_ABOUT THIS TASK_. Transcribe exactly every line from the one containing "1. Apache **Sling" down to the final line of the listing below, including both, and leave out the rest.

_DATA SHOWN_.
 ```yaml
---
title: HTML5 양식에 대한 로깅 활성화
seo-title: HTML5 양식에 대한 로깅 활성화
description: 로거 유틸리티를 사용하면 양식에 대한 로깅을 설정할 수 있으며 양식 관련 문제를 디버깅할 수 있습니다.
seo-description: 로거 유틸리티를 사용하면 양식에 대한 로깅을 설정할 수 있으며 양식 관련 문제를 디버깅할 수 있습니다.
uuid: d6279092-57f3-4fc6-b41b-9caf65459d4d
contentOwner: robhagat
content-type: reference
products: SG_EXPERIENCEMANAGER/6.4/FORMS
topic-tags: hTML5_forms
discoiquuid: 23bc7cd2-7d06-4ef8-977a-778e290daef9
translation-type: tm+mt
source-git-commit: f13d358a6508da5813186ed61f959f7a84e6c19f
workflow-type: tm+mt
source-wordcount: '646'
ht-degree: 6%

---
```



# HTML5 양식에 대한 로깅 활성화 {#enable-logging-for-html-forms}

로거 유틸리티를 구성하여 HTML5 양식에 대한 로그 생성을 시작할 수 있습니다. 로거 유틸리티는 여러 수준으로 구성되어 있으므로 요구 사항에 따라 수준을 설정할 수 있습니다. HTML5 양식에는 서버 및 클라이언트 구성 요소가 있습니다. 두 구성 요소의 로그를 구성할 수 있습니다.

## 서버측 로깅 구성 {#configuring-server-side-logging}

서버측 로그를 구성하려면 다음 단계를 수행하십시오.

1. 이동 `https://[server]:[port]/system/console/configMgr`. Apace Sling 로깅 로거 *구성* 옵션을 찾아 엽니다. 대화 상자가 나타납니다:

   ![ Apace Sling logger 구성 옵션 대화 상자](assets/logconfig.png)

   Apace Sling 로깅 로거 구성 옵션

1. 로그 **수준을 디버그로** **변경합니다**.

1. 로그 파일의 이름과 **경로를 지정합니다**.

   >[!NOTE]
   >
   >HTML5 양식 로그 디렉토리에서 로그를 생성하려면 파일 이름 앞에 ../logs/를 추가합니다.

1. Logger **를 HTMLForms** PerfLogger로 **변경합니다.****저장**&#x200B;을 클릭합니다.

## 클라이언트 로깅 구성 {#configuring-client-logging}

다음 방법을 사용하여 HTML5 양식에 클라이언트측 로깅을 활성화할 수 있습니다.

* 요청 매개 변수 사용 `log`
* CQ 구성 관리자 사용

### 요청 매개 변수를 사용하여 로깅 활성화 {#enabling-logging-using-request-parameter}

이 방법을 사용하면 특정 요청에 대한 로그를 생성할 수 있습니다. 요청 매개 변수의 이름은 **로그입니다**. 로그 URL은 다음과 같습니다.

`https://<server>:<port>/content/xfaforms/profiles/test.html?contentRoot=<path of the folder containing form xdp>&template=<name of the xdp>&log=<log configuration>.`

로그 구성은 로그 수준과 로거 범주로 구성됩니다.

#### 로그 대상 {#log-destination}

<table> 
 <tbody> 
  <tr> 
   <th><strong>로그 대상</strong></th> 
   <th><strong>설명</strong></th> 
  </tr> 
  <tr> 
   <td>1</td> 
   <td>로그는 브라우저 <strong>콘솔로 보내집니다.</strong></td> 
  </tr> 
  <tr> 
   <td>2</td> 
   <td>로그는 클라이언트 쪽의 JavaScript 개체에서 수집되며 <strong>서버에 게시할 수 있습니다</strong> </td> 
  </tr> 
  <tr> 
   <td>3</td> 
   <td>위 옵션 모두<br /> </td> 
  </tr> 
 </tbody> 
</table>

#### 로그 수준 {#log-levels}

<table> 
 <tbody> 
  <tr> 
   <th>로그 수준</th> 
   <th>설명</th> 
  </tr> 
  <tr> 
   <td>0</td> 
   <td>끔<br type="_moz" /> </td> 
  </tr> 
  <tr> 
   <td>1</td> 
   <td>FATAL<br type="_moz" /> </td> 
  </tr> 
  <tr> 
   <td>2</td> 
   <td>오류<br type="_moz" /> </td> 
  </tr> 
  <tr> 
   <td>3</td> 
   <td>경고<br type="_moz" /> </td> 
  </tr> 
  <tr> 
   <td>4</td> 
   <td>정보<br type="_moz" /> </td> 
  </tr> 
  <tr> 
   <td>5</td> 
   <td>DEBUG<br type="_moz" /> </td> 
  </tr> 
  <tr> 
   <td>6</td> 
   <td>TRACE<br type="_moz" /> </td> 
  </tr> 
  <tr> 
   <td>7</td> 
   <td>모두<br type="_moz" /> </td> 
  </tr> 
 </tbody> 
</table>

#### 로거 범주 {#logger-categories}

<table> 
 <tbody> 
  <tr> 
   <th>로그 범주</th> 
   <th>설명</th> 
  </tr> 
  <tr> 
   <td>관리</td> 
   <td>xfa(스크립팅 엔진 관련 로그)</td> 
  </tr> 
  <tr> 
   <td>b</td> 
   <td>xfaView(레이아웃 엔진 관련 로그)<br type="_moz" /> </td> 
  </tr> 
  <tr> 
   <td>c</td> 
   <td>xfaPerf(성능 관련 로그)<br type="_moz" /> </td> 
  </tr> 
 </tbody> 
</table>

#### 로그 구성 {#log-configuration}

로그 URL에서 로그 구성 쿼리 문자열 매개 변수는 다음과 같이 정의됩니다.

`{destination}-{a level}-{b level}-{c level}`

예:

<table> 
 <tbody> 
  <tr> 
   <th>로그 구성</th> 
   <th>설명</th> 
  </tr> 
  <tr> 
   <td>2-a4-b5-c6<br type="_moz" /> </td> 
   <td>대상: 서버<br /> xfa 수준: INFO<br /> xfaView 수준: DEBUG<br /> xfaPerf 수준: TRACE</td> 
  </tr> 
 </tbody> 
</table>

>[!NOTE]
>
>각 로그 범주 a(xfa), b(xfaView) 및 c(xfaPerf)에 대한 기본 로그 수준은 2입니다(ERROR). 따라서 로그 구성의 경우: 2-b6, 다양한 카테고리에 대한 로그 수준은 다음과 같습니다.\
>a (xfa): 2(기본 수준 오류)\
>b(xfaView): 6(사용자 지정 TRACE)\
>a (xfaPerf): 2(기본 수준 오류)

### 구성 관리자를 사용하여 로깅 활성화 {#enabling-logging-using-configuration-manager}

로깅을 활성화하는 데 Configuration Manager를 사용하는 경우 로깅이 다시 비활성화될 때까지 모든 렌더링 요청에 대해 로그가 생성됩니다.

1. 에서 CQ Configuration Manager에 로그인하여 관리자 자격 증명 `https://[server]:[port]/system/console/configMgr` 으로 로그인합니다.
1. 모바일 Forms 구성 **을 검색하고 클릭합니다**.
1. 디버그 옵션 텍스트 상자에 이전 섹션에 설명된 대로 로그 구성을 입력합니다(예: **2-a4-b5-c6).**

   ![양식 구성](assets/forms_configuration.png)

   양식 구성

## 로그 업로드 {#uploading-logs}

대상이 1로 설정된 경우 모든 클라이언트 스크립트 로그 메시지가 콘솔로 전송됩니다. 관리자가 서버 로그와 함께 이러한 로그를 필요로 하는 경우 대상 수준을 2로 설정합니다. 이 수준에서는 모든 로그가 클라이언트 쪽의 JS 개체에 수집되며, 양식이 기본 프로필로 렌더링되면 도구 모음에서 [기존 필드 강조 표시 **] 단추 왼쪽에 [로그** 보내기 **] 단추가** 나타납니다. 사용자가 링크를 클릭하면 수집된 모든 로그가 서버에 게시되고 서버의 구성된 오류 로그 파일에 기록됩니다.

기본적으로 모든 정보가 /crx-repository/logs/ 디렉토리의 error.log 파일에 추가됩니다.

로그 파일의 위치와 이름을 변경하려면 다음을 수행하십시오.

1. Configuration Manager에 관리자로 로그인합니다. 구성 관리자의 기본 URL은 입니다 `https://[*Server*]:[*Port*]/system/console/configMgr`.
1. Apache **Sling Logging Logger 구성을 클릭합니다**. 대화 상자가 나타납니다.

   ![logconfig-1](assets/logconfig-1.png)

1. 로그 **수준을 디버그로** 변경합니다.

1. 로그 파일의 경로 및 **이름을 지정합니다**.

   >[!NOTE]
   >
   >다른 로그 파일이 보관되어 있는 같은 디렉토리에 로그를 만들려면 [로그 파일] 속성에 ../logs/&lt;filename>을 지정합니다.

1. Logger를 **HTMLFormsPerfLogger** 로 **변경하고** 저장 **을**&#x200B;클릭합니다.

_RESPONSE BOX_.
1. Apache **Sling Logging Logger 구성을 클릭합니다**. 대화 상자가 나타납니다.

   ![logconfig-1](assets/logconfig-1.png)

1. 로그 **수준을 디버그로** 변경합니다.

1. 로그 파일의 경로 및 **이름을 지정합니다**.

   >[!NOTE]
   >
   >다른 로그 파일이 보관되어 있는 같은 디렉토리에 로그를 만들려면 [로그 파일] 속성에 ../logs/&lt;filename>을 지정합니다.

1. Logger를 **HTMLFormsPerfLogger** 로 **변경하고** 저장 **을**&#x200B;클릭합니다.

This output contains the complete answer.